How behavioral data sheds light on real consumers' travel planning behavior – Part I

What’s happening?

The importance of the Internet for the highly competitive travel industry has increased significantly in the past year. The Internet has become an established touch point within the consumer decision journey and path to purchase – from researching information up to the purchase of travel-related goods and services. Consumers use numerous digital sources and switch across multiple devices[1]. For instance, they use a mobile app for travel inspiration, conduct extensive information search on another device, but commit to the purchase weeks later on their desktop device.

Most research is conducted by only collecting opinion data that is declared in surveys – and this also applies for the travel industry. However, declared data can’t reflect the actual online behavior of consumers. Due to this complexity, fragmentation and volume of online activities, consumers are not able to recall all their 'micro-moments' that occur within the travel planning process:

Micro-Moments(image: Google)

This is one reason, why researchers need to consider additional data sources to capture all the events related to a purchase decision.
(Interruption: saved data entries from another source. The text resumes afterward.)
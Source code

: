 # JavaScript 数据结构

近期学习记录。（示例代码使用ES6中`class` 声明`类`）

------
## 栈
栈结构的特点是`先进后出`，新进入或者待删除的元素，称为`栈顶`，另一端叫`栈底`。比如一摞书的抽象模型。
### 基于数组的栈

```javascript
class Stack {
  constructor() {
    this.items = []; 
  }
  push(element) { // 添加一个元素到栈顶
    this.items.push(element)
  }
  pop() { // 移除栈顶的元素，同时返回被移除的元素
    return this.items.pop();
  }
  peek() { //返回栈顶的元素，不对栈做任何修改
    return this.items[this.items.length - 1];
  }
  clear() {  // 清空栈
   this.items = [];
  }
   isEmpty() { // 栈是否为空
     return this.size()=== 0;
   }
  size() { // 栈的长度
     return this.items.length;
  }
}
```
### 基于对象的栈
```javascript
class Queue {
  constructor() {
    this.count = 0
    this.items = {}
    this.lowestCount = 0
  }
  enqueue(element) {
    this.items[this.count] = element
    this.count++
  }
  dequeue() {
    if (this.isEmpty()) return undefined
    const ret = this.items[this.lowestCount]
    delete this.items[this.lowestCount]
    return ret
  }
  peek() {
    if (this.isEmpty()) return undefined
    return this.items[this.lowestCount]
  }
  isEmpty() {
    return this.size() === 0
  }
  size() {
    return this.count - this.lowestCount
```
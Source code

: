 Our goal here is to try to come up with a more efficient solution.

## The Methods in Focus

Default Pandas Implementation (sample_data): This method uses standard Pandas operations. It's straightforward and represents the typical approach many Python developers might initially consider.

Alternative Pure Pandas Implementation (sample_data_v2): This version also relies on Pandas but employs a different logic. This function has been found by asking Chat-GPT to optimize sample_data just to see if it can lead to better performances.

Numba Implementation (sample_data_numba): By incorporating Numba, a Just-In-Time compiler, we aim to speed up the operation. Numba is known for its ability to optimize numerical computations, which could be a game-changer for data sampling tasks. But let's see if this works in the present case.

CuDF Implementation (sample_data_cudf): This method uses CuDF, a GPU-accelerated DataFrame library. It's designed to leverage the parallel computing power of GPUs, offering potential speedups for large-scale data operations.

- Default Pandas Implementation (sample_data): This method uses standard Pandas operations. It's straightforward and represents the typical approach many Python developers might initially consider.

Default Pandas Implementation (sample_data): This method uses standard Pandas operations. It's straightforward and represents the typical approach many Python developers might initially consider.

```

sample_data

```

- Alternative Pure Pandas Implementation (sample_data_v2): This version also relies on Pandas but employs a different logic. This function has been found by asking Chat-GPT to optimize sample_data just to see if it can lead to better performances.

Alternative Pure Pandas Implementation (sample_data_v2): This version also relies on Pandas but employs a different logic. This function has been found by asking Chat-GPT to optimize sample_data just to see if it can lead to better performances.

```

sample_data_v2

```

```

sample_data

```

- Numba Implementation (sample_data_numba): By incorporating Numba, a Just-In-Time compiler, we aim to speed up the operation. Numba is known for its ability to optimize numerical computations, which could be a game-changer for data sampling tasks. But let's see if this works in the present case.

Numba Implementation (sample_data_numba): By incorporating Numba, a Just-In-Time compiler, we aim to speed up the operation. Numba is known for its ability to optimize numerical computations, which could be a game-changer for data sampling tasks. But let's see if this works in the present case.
Next to that, consumers are not loyal to a specific brand within their customer lifecycle of travel planning. Instead, they rather focus on their needs within the travel planning process[2]. This makes a good understanding of the 'micro-moments' essential for brands, so they are able to create great customer experience and turn it into an competitive advantage.

What can we do better?

One possibility to improve the research quality is to move away from self-reported, recalled and biased information and move towards objective, passively measured data. A great example for this is to collect behavioral data with passive metering technology, since it is able to capture the full footprint of consumers across their devices. This data can help us to understand the time spent with travel planning as well as the amount of information researched with great accuracy and detail.

On the other hand, we can’t measure personality through passive metering – this is where survey data is still important and valuable. Merging behavioral data with other data sources (e.g. declared information on demographics or personality) provides an even deeper layer of insight into the travel planning behavior of different consumer segments.

The research objective

There is evidence that there is a correlation between travel online behavior and the risk and uncertainty attitude of consumers, but this has been researched with declared data alone. To get a better understanding on the relationship between the efforts (measured in domains, time, page-views and micro-moments) people make researching for travel alternatives with their personality, we decided to explore the following research question:

What is the relationship between consumer’s travel planning behavior and their personality?

Our goal is to uncover, whether a risk and uncertainty averseness drives people to invest more time researching online for their travels and on the other hand, if risk and uncertainty seeking people invest less time online with researching for their travels.

Based on the findings, this study aims to result in a tangible example on how behavioral data can unlock consumer reality for the travel industry and to provide insights for brands on how consumer experiences (e.g. better targeting & personalized offerings) can be improved.

The research design

We decided to approach our research objective with an innovative, multi-source research design by integrating behavioral data with declared data.

In the first step, we will use passive metering as a targeting tool for a survey sample. Selecting a relevant sample for your research is of crucial importance for accurately answering your research questions and gaining relevant insights.

In the next phase, the selected sample will be invited to complete a survey on their demographics, trip characteristics, travel behavior and personality. The survey data will be analyzed, categorized and integrated with the full online behavior of the survey participants to uncover differences in their customer journeys.

What’s next?

In the following posts we will provide more information on the data analysis, segmentation and on how the different data streams were merged together.

We will elaborate on the results from the behavioral sample targeting and share the research findings as well as the generated learnings from this research approach.


[1]Google Analytics, U.S. data from May 2014 to May 2015

[2]Google/Ipsos Connect, travel playbook omnibus, n=1,063, among U.S. travelers 18+ who use a smartphone and for whom the statement is applicable, Apr. 2016.